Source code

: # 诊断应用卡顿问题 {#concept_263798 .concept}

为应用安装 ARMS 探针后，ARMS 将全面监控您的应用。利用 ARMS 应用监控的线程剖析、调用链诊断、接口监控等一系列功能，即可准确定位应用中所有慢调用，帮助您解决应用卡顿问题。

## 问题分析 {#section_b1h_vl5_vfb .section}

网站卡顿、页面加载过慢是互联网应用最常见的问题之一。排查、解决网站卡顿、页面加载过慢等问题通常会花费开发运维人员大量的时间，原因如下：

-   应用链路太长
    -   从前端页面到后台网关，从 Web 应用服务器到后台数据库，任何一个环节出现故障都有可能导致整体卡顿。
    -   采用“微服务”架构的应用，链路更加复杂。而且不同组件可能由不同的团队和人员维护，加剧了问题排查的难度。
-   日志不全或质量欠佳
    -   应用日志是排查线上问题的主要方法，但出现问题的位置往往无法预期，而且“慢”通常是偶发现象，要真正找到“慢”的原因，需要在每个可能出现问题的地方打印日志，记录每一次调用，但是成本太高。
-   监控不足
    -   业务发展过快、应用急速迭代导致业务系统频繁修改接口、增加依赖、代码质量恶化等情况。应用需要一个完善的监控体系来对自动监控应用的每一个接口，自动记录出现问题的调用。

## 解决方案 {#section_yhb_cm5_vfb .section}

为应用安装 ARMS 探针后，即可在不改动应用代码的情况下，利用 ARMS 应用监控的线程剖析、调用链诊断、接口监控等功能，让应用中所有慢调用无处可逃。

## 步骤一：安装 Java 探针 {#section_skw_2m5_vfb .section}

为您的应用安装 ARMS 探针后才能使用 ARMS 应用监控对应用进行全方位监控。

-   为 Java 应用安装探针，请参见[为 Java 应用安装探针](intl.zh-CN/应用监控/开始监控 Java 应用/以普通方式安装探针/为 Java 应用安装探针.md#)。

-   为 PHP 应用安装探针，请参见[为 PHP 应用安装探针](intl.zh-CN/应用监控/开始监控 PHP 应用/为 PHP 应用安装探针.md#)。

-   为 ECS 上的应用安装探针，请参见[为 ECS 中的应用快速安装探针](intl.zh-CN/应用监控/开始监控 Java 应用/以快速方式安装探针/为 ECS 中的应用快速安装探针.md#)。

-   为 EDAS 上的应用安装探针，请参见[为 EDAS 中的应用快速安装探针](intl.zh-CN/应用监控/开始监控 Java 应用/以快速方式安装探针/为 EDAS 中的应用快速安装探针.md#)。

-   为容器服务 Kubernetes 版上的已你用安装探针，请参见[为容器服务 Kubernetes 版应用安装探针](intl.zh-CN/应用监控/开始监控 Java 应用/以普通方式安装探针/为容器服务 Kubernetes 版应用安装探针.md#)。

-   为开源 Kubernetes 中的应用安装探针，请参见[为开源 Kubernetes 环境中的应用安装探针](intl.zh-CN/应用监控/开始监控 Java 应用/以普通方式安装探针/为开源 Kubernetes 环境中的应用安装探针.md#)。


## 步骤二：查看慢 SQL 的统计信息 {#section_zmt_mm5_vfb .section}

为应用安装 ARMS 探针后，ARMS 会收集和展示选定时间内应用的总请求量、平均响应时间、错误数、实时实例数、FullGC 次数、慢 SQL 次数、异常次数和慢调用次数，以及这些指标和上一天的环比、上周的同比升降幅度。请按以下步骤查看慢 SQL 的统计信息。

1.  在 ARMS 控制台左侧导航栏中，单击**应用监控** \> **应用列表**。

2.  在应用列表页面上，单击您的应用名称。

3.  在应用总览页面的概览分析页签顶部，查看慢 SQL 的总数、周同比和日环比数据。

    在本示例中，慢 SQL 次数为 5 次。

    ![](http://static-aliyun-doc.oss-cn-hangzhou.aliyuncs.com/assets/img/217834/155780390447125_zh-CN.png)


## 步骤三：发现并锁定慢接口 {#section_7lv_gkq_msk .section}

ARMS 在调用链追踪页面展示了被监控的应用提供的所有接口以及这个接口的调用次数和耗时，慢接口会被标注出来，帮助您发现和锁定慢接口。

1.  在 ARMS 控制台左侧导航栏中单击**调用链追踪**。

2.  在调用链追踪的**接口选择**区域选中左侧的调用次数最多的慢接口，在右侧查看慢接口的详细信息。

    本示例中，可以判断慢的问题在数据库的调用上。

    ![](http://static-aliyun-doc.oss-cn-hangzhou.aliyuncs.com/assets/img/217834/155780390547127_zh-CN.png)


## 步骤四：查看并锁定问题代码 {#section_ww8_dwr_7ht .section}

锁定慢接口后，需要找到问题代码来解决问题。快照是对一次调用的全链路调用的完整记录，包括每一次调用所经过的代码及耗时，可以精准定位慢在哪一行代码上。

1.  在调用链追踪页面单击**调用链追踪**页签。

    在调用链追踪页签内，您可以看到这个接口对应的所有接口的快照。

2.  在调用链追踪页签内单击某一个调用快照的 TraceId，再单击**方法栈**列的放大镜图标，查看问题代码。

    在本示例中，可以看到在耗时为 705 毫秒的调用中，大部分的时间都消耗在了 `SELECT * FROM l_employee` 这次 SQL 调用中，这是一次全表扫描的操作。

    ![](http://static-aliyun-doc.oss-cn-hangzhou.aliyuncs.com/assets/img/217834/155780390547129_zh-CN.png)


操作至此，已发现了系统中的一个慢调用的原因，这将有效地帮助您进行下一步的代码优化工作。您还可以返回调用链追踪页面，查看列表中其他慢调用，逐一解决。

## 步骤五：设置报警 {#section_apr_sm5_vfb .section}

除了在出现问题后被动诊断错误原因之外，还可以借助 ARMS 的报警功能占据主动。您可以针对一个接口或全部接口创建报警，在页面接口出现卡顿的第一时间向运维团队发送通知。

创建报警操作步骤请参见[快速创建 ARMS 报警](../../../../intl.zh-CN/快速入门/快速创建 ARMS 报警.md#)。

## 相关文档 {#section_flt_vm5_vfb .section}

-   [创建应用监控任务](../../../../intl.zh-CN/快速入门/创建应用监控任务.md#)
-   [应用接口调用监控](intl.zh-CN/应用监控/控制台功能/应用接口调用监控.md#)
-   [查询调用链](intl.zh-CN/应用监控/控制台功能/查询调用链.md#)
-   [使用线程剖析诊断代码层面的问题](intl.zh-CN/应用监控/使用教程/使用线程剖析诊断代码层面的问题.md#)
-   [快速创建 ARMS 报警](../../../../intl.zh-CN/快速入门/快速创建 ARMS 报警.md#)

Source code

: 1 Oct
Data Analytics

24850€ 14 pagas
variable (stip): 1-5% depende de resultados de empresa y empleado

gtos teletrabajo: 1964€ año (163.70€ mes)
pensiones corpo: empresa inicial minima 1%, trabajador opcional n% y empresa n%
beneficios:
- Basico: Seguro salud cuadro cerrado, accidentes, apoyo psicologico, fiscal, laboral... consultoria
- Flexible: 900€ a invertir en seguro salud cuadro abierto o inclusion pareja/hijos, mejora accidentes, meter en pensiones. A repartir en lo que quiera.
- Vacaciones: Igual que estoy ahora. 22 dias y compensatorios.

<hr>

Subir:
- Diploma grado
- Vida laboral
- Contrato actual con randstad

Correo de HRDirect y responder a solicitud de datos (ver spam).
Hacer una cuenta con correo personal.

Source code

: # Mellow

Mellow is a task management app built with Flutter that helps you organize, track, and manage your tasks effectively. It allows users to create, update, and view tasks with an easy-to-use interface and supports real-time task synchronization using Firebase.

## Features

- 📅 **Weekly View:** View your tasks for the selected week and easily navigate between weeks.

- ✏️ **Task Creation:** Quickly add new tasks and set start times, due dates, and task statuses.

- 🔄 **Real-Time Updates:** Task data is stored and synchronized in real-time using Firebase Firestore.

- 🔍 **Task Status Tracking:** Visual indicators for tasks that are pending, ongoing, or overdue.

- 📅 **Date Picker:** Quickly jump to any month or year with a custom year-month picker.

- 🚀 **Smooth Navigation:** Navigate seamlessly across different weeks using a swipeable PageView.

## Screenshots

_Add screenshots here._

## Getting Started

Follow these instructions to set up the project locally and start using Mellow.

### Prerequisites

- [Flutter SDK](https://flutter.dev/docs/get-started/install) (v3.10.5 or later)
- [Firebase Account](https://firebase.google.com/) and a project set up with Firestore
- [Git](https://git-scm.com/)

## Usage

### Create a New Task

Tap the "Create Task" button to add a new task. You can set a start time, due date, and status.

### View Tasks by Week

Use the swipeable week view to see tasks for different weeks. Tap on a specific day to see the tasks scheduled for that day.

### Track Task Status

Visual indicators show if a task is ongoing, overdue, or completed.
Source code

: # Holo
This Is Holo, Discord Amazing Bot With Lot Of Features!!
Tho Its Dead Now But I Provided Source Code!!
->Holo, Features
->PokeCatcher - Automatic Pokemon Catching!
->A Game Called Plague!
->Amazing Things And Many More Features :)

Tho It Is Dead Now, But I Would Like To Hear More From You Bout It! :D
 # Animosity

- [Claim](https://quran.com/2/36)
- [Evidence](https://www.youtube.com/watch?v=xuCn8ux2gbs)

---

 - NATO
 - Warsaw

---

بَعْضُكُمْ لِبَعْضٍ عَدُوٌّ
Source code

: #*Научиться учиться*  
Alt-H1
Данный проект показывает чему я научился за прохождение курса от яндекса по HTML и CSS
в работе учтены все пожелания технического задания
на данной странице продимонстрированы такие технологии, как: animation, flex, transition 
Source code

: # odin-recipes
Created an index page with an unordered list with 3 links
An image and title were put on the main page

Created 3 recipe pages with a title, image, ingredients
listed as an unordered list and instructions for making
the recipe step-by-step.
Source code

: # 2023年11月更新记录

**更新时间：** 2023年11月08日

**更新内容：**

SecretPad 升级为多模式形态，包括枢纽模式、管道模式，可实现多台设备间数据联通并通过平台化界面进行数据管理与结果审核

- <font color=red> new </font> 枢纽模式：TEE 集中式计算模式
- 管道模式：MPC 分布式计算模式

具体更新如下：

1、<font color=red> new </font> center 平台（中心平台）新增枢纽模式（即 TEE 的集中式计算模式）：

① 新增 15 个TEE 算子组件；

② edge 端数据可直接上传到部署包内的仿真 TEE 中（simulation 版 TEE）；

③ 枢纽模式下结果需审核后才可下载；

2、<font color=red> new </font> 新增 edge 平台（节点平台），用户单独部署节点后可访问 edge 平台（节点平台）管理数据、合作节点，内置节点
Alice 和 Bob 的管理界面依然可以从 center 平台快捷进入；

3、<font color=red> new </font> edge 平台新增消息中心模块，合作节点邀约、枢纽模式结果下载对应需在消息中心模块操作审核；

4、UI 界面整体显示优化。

---*---

Which lines above include "Created"? Show each of them by copying it.

EXERCISE RESPONSE:
Created an index page with an unordered list with 3 links
Created 3 recipe pages with a title, image, ingredients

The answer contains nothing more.